▶ Work to be completed
Look through the listing underneath for "https", and copy every line that has it.

▶ Data extract
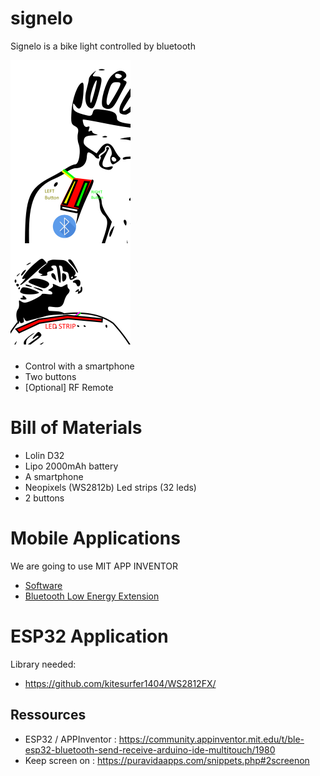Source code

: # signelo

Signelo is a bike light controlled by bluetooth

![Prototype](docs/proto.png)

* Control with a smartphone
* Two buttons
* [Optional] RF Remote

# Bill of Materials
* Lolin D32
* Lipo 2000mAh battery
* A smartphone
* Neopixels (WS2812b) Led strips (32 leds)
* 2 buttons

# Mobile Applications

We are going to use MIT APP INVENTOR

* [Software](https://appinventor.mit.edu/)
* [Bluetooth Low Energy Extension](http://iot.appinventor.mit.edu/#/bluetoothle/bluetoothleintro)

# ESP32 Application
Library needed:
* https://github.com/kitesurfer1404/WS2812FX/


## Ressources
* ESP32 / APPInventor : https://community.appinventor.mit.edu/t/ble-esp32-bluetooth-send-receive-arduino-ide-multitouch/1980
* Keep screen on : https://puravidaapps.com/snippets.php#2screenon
* * *
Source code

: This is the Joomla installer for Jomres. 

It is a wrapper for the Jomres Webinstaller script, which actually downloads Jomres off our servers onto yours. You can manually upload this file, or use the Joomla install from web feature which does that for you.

▶ Exercise solution
* [Software](https://appinventor.mit.edu/)
* https://github.com/kitesurfer1404/WS2812FX/
* ESP32 / APPInventor : https://community.appinventor.mit.edu/t/ble-esp32-bluetooth-send-receive-arduino-ide-multitouch/1980
* Keep screen on : https://puravidaapps.com/snippets.php#2screenon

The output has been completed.